Nontorsion we classify immediately. They are the submodules of $\mathbb Q$, by Todd's argument.
Torsion is more subtle. We can divide a torsion module into $p$-power torsion groups for each prime $p$. Let $A$ be a $p^n$-torsion group, then $A[p^n]/A[p^{n-1}]$ is an $\mathbb F_p$-vectors space that injects naturally into $A[p^{n-1}]/A[p^{n-2}]$. (Where $A[N]$ is the $N$-torsion part of $A$.) This gives a filtration of $\mathbb F_p$-vector spaces. We can choose a basis that agrees with this filtration, and by choosing lifts of the basis vectors we get an isomorphism between any two groups with the same filtration. In particular, we can write it as a direct sum of cyclic subgroups and the special module $\mathbb Q_p/\mathbb Z_p$.
The tensor of any two cyclic $p$-power group is nontrivial. The tensor of any cyclic group with $\mathbb Q_p/\mathbb Z_p$ is trivial. $\mathbb Q_p /\mathbb Z_p$ tensor itself is trivial.
So a torsion symtrivial group is a direct sum of, for each prime, up to $1$ $p$-power cyclic group and arbitrarily many copies of $\mathbb Q_p/\mathbb Z_p$.

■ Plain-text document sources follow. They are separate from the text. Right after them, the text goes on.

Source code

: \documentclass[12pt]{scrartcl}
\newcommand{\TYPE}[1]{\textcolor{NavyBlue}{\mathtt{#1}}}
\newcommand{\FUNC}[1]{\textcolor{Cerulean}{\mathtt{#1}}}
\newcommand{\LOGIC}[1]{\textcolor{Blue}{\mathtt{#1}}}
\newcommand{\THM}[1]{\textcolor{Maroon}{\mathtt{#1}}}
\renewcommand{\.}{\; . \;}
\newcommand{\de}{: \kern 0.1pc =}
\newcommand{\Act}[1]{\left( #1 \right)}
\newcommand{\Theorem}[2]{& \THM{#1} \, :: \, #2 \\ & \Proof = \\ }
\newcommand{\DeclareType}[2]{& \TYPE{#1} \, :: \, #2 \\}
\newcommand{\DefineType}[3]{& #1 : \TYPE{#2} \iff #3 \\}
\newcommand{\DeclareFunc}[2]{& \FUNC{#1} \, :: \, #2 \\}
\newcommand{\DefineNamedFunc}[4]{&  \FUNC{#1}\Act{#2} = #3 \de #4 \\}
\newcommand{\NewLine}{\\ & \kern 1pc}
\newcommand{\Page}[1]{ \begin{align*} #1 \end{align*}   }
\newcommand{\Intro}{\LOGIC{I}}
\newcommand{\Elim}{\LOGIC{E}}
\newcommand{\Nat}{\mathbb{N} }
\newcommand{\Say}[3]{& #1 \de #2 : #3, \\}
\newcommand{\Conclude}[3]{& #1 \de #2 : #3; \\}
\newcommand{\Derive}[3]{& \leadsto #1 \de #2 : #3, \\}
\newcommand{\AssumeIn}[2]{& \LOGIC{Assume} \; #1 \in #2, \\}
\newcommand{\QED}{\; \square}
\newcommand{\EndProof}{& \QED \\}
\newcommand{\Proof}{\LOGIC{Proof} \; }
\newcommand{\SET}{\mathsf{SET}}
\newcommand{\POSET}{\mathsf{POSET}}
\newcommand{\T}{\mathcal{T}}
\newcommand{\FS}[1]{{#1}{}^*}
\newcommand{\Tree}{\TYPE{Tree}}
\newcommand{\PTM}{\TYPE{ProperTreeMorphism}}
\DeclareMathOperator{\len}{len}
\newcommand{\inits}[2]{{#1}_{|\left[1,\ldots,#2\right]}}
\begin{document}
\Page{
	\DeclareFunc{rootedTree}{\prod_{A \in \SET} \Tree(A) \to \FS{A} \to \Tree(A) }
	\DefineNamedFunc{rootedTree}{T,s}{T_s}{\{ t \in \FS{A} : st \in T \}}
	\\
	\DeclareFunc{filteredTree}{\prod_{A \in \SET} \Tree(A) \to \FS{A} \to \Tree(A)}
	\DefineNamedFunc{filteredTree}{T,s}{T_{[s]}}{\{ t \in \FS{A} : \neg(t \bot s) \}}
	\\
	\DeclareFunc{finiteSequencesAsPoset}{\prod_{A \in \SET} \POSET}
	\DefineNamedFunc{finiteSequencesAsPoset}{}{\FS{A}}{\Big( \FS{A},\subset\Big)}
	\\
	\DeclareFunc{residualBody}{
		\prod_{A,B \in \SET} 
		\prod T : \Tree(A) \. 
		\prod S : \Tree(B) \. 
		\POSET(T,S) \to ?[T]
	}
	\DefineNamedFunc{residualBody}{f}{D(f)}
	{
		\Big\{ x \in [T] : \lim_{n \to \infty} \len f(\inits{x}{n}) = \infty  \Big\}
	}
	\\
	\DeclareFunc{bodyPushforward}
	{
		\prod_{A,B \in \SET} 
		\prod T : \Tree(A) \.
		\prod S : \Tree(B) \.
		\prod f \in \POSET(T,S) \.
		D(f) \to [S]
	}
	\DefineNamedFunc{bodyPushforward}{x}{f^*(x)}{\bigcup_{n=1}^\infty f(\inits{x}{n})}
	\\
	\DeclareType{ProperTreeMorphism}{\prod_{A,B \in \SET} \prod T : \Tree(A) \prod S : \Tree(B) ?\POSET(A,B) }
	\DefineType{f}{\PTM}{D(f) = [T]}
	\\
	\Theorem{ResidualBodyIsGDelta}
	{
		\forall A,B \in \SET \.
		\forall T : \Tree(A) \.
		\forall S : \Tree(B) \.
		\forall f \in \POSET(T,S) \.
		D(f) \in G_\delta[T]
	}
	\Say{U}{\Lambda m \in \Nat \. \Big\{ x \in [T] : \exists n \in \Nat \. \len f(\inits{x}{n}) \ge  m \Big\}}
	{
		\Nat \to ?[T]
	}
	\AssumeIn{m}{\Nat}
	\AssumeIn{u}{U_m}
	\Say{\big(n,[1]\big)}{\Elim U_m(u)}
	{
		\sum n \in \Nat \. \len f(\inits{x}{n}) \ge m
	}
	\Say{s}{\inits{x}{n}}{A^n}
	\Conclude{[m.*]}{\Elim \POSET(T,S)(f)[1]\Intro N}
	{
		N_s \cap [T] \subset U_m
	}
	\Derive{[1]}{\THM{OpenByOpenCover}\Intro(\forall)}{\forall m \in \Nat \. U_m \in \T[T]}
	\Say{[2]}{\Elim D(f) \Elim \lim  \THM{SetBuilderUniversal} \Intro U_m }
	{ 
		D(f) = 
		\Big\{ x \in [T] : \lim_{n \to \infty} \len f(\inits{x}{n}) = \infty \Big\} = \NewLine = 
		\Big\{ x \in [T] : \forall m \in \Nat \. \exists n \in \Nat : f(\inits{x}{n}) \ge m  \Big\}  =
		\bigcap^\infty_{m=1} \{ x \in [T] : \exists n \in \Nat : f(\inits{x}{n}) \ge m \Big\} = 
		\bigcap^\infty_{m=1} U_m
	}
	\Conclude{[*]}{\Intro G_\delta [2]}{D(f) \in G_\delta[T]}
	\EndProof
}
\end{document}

Moreover, a symtrivial group must have a symtrivial torsion subgroup. Indeed, let $a \otimes b \neq b \otimes a$ in the torsion subgroup, but $a\otimes b = b \otimes a$ when the whole things is tensored. Then the proof that that inequality holds uses only finitely many elements of the group. Consider the subgroup generated by the whole torsion module and those finitely many elements. The nontorsion part of it is a finitely generated submodule of $\mathbb Q$, thus $\mathbb Z$, thus projective, so the torsion and nontorsion part split. This is a contradiction.
Thus, a symtrivial module consists of the choice of a torsion symtrivial module, a torsion-free symtrivial module, and an appropriate extension between them. Next we determine which pairs of a symtrivial torsion and non-torsion group are possible.
The non-torsion part of $A$, localized at $p$, is either $\mathbb Z_p$ or $\mathbb Q_p$. If it is $\mathbb Z_p$ then the exact sequence splits and thus the $p$-torsion part must be trivial. If it is $\mathbb Q_p$, the $p$-torsion part can be any symtrivial $p$-torsion group. If you take the direct sum of any pair of a symtrivial torsion group and a symtrivial non-torsion group that satisfy the condition that, at every prime, either the torsion is trivial or the non-torsion is divisible, you get a symtrivial group, so there is always at least one example.
Thus all that remains is to find out what exts are possible. I'm not sure how to go about that.
Everything so far works exactly the same over a general Dedekind domain.